También yo. Sé lo anacrónico que resulta tener una biblioteca en casa, con espacios cada vez más reducidos, pero todavía me alborozo —y por momentos desespero— de verla prosperar robusta, sin desperdicio. Ya no guardo todo como antes, conservo los libros que considero valiosos para el futuro y procuro, además, una recatada belleza en las ediciones que compro. Cuando adquiero ejemplares de segunda, los restauro con paciencia y cariño. Recuerdo a mi padre haciendo lo mismo y también una foto de Manuel González Prada, tomada por su hijo Alfredo, donde aparece con una copa de pegamento y reparando con amorosa dedicación.

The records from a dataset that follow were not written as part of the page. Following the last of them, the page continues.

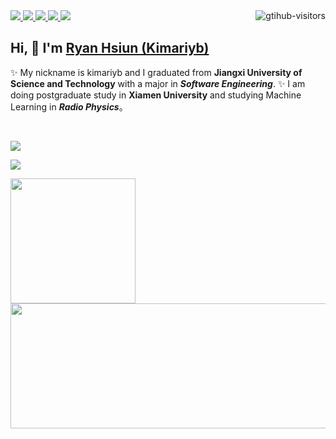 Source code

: 
<a href="https://github.com/kimariyb">
  <img src="https://badges.strrl.dev/visits/kimariyb/kimariyb?style=flat-square&color=black&logo=github">
</a>
<a href="https://github.com/kimariyb">
  <img src="https://badges.strrl.dev/years/kimariyb?style=flat-square&color=black&logo=github">
</a>
<a href="https://github.com/kimariyb?tab=repositories">
  <img src="https://badges.strrl.dev/repos/kimariyb?style=flat-square&color=black&logo=github">
</a>
<a href="https://gist.github.com/kimariyb">
  <img src="https://badges.strrl.dev/gists/kimariyb?style=flat-square&color=black&logo=github">
</a>
<a href="https://github.com/kimariyb">
  <img src="https://badges.strrl.dev/commits/monthly/kimariyb?style=flat-square&color=black&logo=github">
</a>
<a href="https://github.com/kimariyb">
    <img align="right" src="https://komarev.com/ghpvc/?username=kimariyb&label=Visitors&color=red&style=flat&logo=github" alt="gtihub-visitors"/>
</a>

## Hi, 👋  I'm <a href="https://ikuns.icu/" target="_blank">Ryan Hsiun (Kimariyb)</a> 

  ✨ My nickname is kimariyb and I graduated from **Jiangxi University of Science and Technology** with a major in ***Software Engineering***. 
  ✨ I am doing postgraduate study in **Xiamen University** and studying Machine Learning in ***Radio Physics***。

  <!--my introduction end -->

<br>

<!-- programming tool icon 编程工具图标 -->
<img src="https://skillicons.dev/icons?i=ps,ai,pr,c,cpp,cs,vscode,mysql,linux,java,nodejs,idea,py,git,github" /><br>

<!-- just img 图片 -->
<img src="https://cdn.jsdelivr.net/gh/sun0225SUN/sun0225SUN/assets/images/icon.png" /></div>

<p>
<img height="200px" src="https://github-readme-stats.vercel.app/api?username=kimariyb&show_icons=true&rank_icon=github">
<img height="200px" width="105%" src="https://github-readme-stats.vercel.app/api/top-langs/?username=kimariyb&layout=donut">
</p>














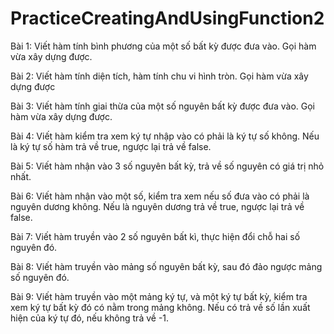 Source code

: # PracticeCreatingAndUsingFunction2
Bài 1: Viết hàm tính bình phương của một số bất kỳ được đưa vào. Gọi hàm vừa xây dựng được.

Bài 2: Viết hàm tính diện tích, hàm tính chu vi hình tròn. Gọi hàm vừa xây dựng được

Bài 3: Viết hàm tính giai thừa của một số nguyên bất kỳ được đưa vào. Gọi hàm vừa xây dựng được.

Bài 4: Viết hàm kiểm tra xem ký tự nhập vào có phải là ký tự số không. Nếu là ký tự số hàm trả về true, ngược lại trả về false.

Bài 5: Viết hàm nhận vào 3 số nguyên bất kỳ, trả về số nguyên có giá trị nhỏ nhất.

Bài 6: Viết hàm nhận vào một số, kiểm tra xem nếu số đưa vào có phải là nguyên dương không. Nếu là nguyên dương trả về true, ngược lại trả về false.

Bài 7: Viết hàm truyền vào 2 số nguyên bất kì, thực hiện đổi chỗ hai số nguyên đó.

Bài 8: Viết hàm truyền vào mảng số nguyên bất kỳ, sau đó đảo ngược mảng số nguyên đó.

Bài 9: Viết hàm truyền vào một mảng ký tự, và một ký tự bất kỳ, kiểm tra xem ký tự bất kỳ đó có nằm trong mảng không. Nếu có trả về số lần xuất hiện của ký tự đó, nếu không trả về -1. 
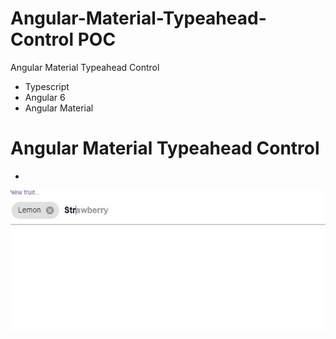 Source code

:# Angular-Material-Typeahead-Control POC
Angular Material Typeahead Control

* Typescript
* Angular 6 
* Angular Material


# Angular Material Typeahead Control
-
![](images/typeahead003.JPG?raw=true)


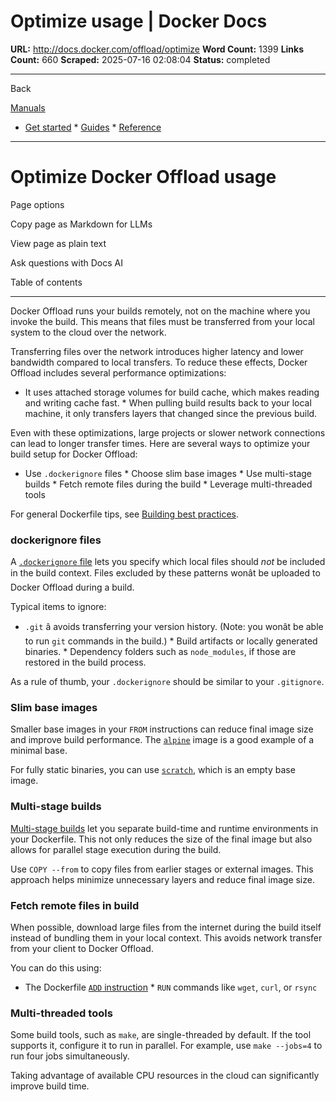 # Optimize usage | Docker Docs

**URL:** http://docs.docker.com/offload/optimize
**Word Count:** 1399
**Links Count:** 660
**Scraped:** 2025-07-16 02:08:04
**Status:** completed

---

Back

[Manuals](https://docs.docker.com/manuals/)

  * [Get started](http://docs.docker.com/get-started/)   * [Guides](http://docs.docker.com/guides/)   * [Reference](http://docs.docker.com/reference/)

* * *

# Optimize Docker Offload usage

Page options

Copy page as Markdown for LLMs

View page as plain text

Ask questions with Docs AI

Table of contents

* * *

Docker Offload runs your builds remotely, not on the machine where you invoke the build. This means that files must be transferred from your local system to the cloud over the network.

Transferring files over the network introduces higher latency and lower bandwidth compared to local transfers. To reduce these effects, Docker Offload includes several performance optimizations:

  * It uses attached storage volumes for build cache, which makes reading and writing cache fast.   * When pulling build results back to your local machine, it only transfers layers that changed since the previous build.

Even with these optimizations, large projects or slower network connections can lead to longer transfer times. Here are several ways to optimize your build setup for Docker Offload:

  * Use `.dockerignore` files   * Choose slim base images   * Use multi-stage builds   * Fetch remote files during the build   * Leverage multi-threaded tools

For general Dockerfile tips, see [Building best practices](https://docs.docker.com/build/building/best-practices/).

### dockerignore files

A [`.dockerignore` file](https://docs.docker.com/build/concepts/context/#dockerignore-files) lets you specify which local files should _not_ be included in the build context. Files excluded by these patterns wonât be uploaded to Docker Offload during a build.

Typical items to ignore:

  * `.git` â avoids transferring your version history. \(Note: you wonât be able to run `git` commands in the build.\)   * Build artifacts or locally generated binaries.   * Dependency folders such as `node_modules`, if those are restored in the build process.

As a rule of thumb, your `.dockerignore` should be similar to your `.gitignore`.

### Slim base images

Smaller base images in your `FROM` instructions can reduce final image size and improve build performance. The [`alpine`](https://hub.docker.com/_/alpine) image is a good example of a minimal base.

For fully static binaries, you can use [`scratch`](https://hub.docker.com/_/scratch), which is an empty base image.

### Multi-stage builds

[Multi-stage builds](http://docs.docker.com/build/building/multi-stage/) let you separate build-time and runtime environments in your Dockerfile. This not only reduces the size of the final image but also allows for parallel stage execution during the build.

Use `COPY --from` to copy files from earlier stages or external images. This approach helps minimize unnecessary layers and reduce final image size.

### Fetch remote files in build

When possible, download large files from the internet during the build itself instead of bundling them in your local context. This avoids network transfer from your client to Docker Offload.

You can do this using:

  * The Dockerfile [`ADD` instruction](http://docs.docker.com/reference/dockerfile/#add)   * `RUN` commands like `wget`, `curl`, or `rsync`

### Multi-threaded tools

Some build tools, such as `make`, are single-threaded by default. If the tool supports it, configure it to run in parallel. For example, use `make --jobs=4` to run four jobs simultaneously.

Taking advantage of available CPU resources in the cloud can significantly improve build time. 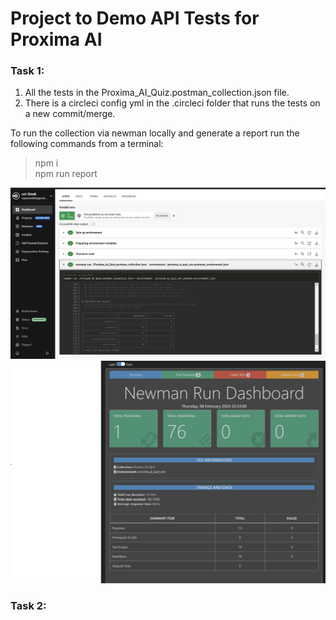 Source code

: # Project to Demo API Tests for Proxima AI
### Task 1:
1. All the tests in the Proxima_AI_Quiz.postman_collection.json file.
2. There is a circleci config yml in the .circleci folder that runs the tests on a new commit/merge.

To run the collection via newman locally and generate a report run the following commands from a terminal:
> npm i  
> npm run report

![Circle CI Test Run](./assets/circleci_run.png "CircleCI")  
![Newman Report](./assets/newman_report.png "Newman Report")

### Task 2: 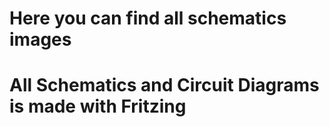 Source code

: # Here you can find all schematics images
# All Schematics and Circuit Diagrams is made with Fritzing

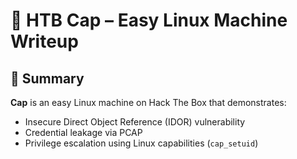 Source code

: # 🔐 HTB Cap – Easy Linux Machine Writeup

## 🧩 Summary

**Cap** is an easy Linux machine on Hack The Box that demonstrates:
- Insecure Direct Object Reference (IDOR) vulnerability
- Credential leakage via PCAP
- Privilege escalation using Linux capabilities (`cap_setuid`)


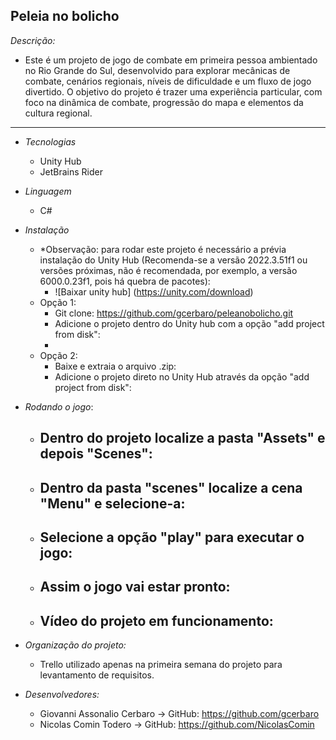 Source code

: ## Peleia no bolicho

*Descrição:*
- Este é um projeto de jogo de combate em primeira pessoa ambientado no Rio Grande do Sul, desenvolvido para explorar mecânicas de combate, cenários regionais, níveis de dificuldade e um fluxo de jogo divertido. O objetivo do projeto é trazer uma experiência particular, com foco na dinâmica de combate, progressão do mapa e elementos da cultura regional.

---

- *Tecnologias*
    - Unity Hub
    - JetBrains Rider

- *Linguagem*
    - C#

- *Instalação*
    - *Observação: para rodar este projeto é necessário a prévia instalação do Unity Hub (Recomenda-se a versão 2022.3.51f1 ou versões próximas, não é recomendada, por exemplo, a versão 6000.0.23f1, pois há quebra de pacotes):
        - ![Baixar unity hub] (https://unity.com/download)
    - Opção 1:
        - Git clone: https://github.com/gcerbaro/peleanobolicho.git
        - Adicione o projeto dentro do Unity hub com a opção "add project from disk":
        - 
    - Opção 2:
        - Baixe e extraia o arquivo .zip:
        - Adicione o projeto direto no Unity Hub através da opção "add project from disk":


- *Rodando o jogo*:
    - Dentro do projeto localize a pasta "Assets" e depois "Scenes":
        - 
    - Dentro da pasta "scenes" localize a cena "Menu" e selecione-a:
        - 
    - Selecione a opção "play" para executar o jogo:
        - 
    - Assim o jogo vai estar pronto:
        - 
    - Vídeo do projeto em funcionamento: 
        - 

- *Organização do projeto:*
    - Trello utilizado apenas na primeira semana do projeto para levantamento de requisitos.

- *Desenvolvedores:*
    - Giovanni Assonalio Cerbaro -> GitHub: https://github.com/gcerbaro
    - Nicolas Comin Todero -> GitHub: https://github.com/NicolasComin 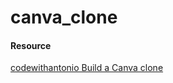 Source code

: # canva_clone

#### Resource
[codewithantonio Build a Canva clone](https://www.codewithantonio.com/projects/canva-clone)
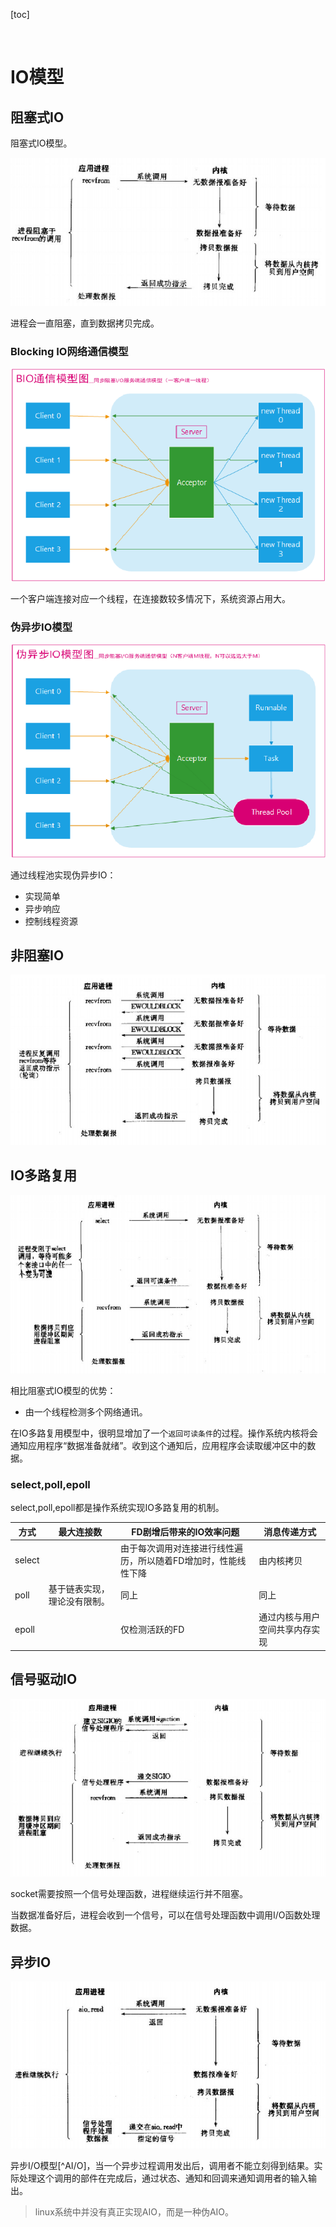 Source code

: [toc]

​	

# IO模型

## 阻塞式IO

阻塞式IO模型。

![image-20220428213716143](..\images\net\blockingio.png)

进程会一直阻塞，直到数据拷贝完成。

### Blocking IO网络通信模型

![image-20220429215340537](..\images\net\biomodel.png)

一个客户端连接对应一个线程，在连接数较多情况下，系统资源占用大。

### 伪异步IO模型

![image-20220429215421300](..\images\net\noniomodel.png)

通过线程池实现伪异步IO：

- 实现简单
- 异步响应
- 控制线程资源

## 非阻塞IO

![image-20220428213843262](..\images\net\nonblockingio.png)

## IO多路复用

![image-20220428214058671](..\images\net\reproducibleio.png)

相比阻塞式IO模型的优势：

- 由一个线程检测多个网络通讯。

在IO多路复用模型中，很明显增加了一个`返回可读条件`的过程。操作系统内核将会通知应用程序“数据准备就绪”。收到这个通知后，应用程序会读取缓冲区中的数据。

### select,poll,epoll

select,poll,epoll都是操作系统实现IO多路复用的机制。

| 方式   | 最大连接数                   | FD剧增后带来的IO效率问题                                     | 消息传递方式                   |
| ------ | ---------------------------- | ------------------------------------------------------------ | ------------------------------ |
| select |                              | 由于每次调用对连接进行线性遍历，所以随着FD增加时，性能线性下降 | 由内核拷贝                     |
| poll   | 基于链表实现，理论没有限制。 | 同上                                                         | 同上                           |
| epoll  |                              | 仅检测活跃的FD                                               | 通过内核与用户空间共享内存实现 |

[^fd]:file descriptor.

## 信号驱动IO

![image-20220428214623151](..\images\net\sigio.png)

socket需要按照一个信号处理函数，进程继续运行并不阻塞。

当数据准备好后，进程会收到一个信号，可以在信号处理函数中调用I/O函数处理数据。

## 异步IO

![image-20220428214824429](..\images\net\asynxio.png)

异步I/O模型[^AI/O]，当一个异步过程调用发出后，调用者不能立刻得到结果。实际处理这个调用的部件在完成后，通过状态、通知和回调来通知调用者的输入输出。

> linux系统中并没有真正实现AIO，而是一种伪AIO。

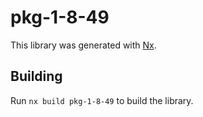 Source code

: # pkg-1-8-49

This library was generated with [Nx](https://nx.dev).

## Building

Run `nx build pkg-1-8-49` to build the library.
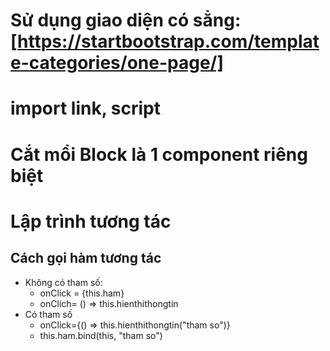 # Sử dụng giao diện có sẳng: [https://startbootstrap.com/template-categories/one-page/]
# import link, script
# Cắt mổi Block là 1 component riêng biệt
# Lập trình tương tác
## Cách gọi hàm tương tác

* Không có tham số: 
    - onClick = {this.ham}
    - onClich= () => this.hienthithongtin
* Có tham số
    - onClick={() => this.hienthithongtin("tham so")}
    - this.ham.bind(this, "tham so")


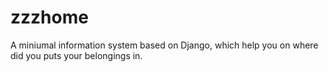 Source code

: # zzzhome
A miniumal information system based on Django, which help you on where did you puts your belongings in.
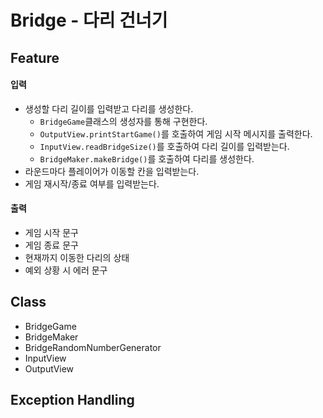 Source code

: # Bridge - 다리 건너기

## Feature

#### 입력

- 생성할 다리 길이를 입력받고 다리를 생성한다.
  - `BridgeGame`클래스의 생성자를 통해 구현한다.
  - `OutputView.printStartGame()`를 호출하여 게임 시작 메시지를 출력한다.
  - `InputView.readBridgeSize()`를 호출하여 다리 길이를 입력받는다.
  - `BridgeMaker.makeBridge()`를 호출하여 다리를 생성한다.
- 라운드마다 플레이어가 이동할 칸을 입력받는다.
- 게임 재시작/종료 여부를 입력받는다.

#### 출력

- 게임 시작 문구
- 게임 종료 문구
- 현재까지 이동한 다리의 상태
- 예외 상황 시 에러 문구

## Class
- BridgeGame
- BridgeMaker
- BridgeRandomNumberGenerator
- InputView
- OutputView

## Exception Handling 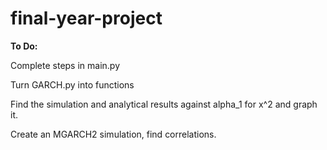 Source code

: # final-year-project
**To Do:**

Complete steps in main.py

Turn GARCH.py into functions

Find the simulation and analytical results against alpha_1 for x^2 and graph it.

Create an MGARCH2 simulation, find correlations. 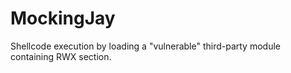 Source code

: # MockingJay
Shellcode execution by loading a "vulnerable" third-party module containing RWX section.
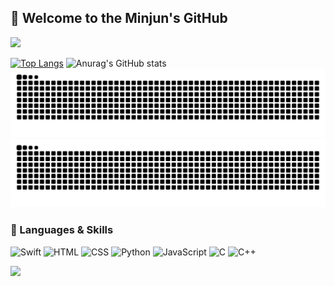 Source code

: ## 🐍 Welcome to the Minjun's GitHub 
<img src="https://capsule-render.vercel.app/api?type=waving&color=1A472A&height=150&section=header" />

[![Top Langs](https://github-readme-stats.vercel.app/api/top-langs/?username=minzzzun&theme=dark&bg_color=1A472A&border_color=5D8B67&text_color=C0C0C0)](https://github.com/anuraghazra/github-readme-stats)
![Anurag's GitHub stats](https://github-readme-stats.vercel.app/api?username=minzzzun&show_icons=true&theme=dark&bg_color=1A472A&border_color=5D8B67&icon_color=5D8B67&text_color=C0C0C0)
![Snake animation](https://github.com/minzzzun/minzzzun/blob/output/github-contribution-grid-snake.svg)
![Snake animation](https://raw.githubusercontent.com/minzzzun/minzzzun/output/github-contribution-grid-snake.svg)


### 🐍 Languages & Skills
![Swift](https://img.shields.io/badge/Swift-1A472A?style=for-the-badge&logo=swift&logoColor=C0C0C0)
![HTML](https://img.shields.io/badge/HTML-1A472A?style=for-the-badge&logo=html5&logoColor=C0C0C0)
![CSS](https://img.shields.io/badge/CSS-1A472A?style=for-the-badge&logo=css3&logoColor=C0C0C0)
![Python](https://img.shields.io/badge/Python-1A472A?style=for-the-badge&logo=python&logoColor=C0C0C0)
![JavaScript](https://img.shields.io/badge/JavaScript-1A472A?style=for-the-badge&logo=JavaScript&logoColor=C0C0C0)
![C](https://img.shields.io/badge/C-1A472A?style=for-the-badge&logo=c&logoColor=C0C0C0)
![C++](https://img.shields.io/badge/C%2B%2B-1A472A?style=for-the-badge&logo=c%2B%2B&logoColor=C0C0C0)

<img src="https://capsule-render.vercel.app/api?type=waving&color=1A472A&height=150&section=footer" />
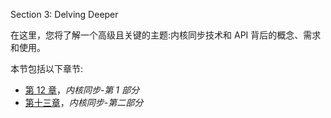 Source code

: Section 3: Delving Deeper

在这里，您将了解一个高级且关键的主题:内核同步技术和 API 背后的概念、需求和使用。

本节包括以下章节:

*   [第 12 章](12.html)，*内核同步-第 1 部分*
*   [第十三章](13.html)，*内核同步-第二部分* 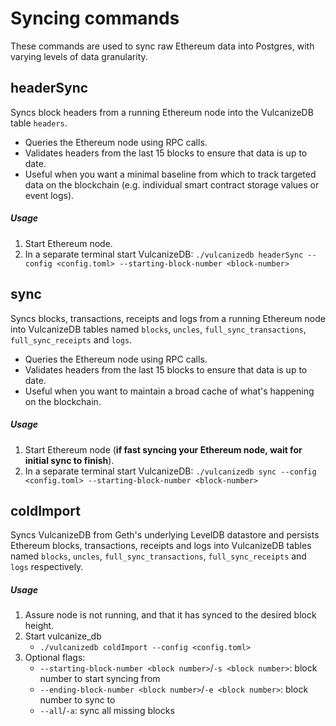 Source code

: # Syncing commands
These commands are used to sync raw Ethereum data into Postgres, with varying levels of data granularity.

## headerSync
Syncs block headers from a running Ethereum node into the VulcanizeDB table `headers`.
- Queries the Ethereum node using RPC calls.
- Validates headers from the last 15 blocks to ensure that data is up to date.
- Useful when you want a minimal baseline from which to track targeted data on the blockchain (e.g. individual smart contract storage values or event logs).

##### Usage
1. Start Ethereum node.
1. In a separate terminal start VulcanizeDB:
`./vulcanizedb headerSync --config <config.toml> --starting-block-number <block-number>`

## sync
Syncs blocks, transactions, receipts and logs from a running Ethereum node into VulcanizeDB tables named
`blocks`, `uncles`, `full_sync_transactions`, `full_sync_receipts` and `logs`. 
- Queries the Ethereum node using RPC calls.
- Validates headers from the last 15 blocks to ensure that data is up to date.
- Useful when you want to maintain a broad cache of what's happening on the blockchain.

##### Usage
1. Start Ethereum node (**if fast syncing your Ethereum node, wait for initial sync to finish**).
1. In a separate terminal start VulcanizeDB:
`./vulcanizedb sync --config <config.toml> --starting-block-number <block-number>`

## coldImport
Syncs VulcanizeDB from Geth's underlying LevelDB datastore and persists Ethereum blocks, 
transactions, receipts and logs into VulcanizeDB tables named `blocks`, `uncles`, 
`full_sync_transactions`, `full_sync_receipts` and `logs` respectively.

##### Usage
1. Assure node is not running, and that it has synced to the desired block height.
1. Start vulcanize_db
   - `./vulcanizedb coldImport --config <config.toml>`
1. Optional flags:
    - `--starting-block-number <block number>`/`-s <block number>`: block number to start syncing from
    - `--ending-block-number <block number>`/`-e <block number>`: block number to sync to
    - `--all`/`-a`: sync all missing blocks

Formamos parte de una especie en extinción, criaturas marchitas de la «modernidad líquida», categoría que refiere el sociólogo vasco Zygmunt Bauman. Propuesta que define la precariedad de las relaciones humanas en una sociedad individualista y privatizada, impalpable y reducida al vínculo sin rostro que ofrece la Web. Más bien del filósofo que menciona Carvallo no he leído nada, como tampoco de la gran parte de intelectuales que cita en su Diario educar. Vaya uno a imaginar su biblioteca como El paraíso perdido de John Milton: «El espíritu vive en sí mismo, y en sí mismo / puede hacer un cielo del infierno, o un infierno del cielo. / ¿Qué importa el lugar donde yo resida, / si soy el mismo que era, / si lo soy todo, aunque inferior a aquel / a quien el trueno ha hecho más poderoso? / Aquí, al menos, seremos libres…».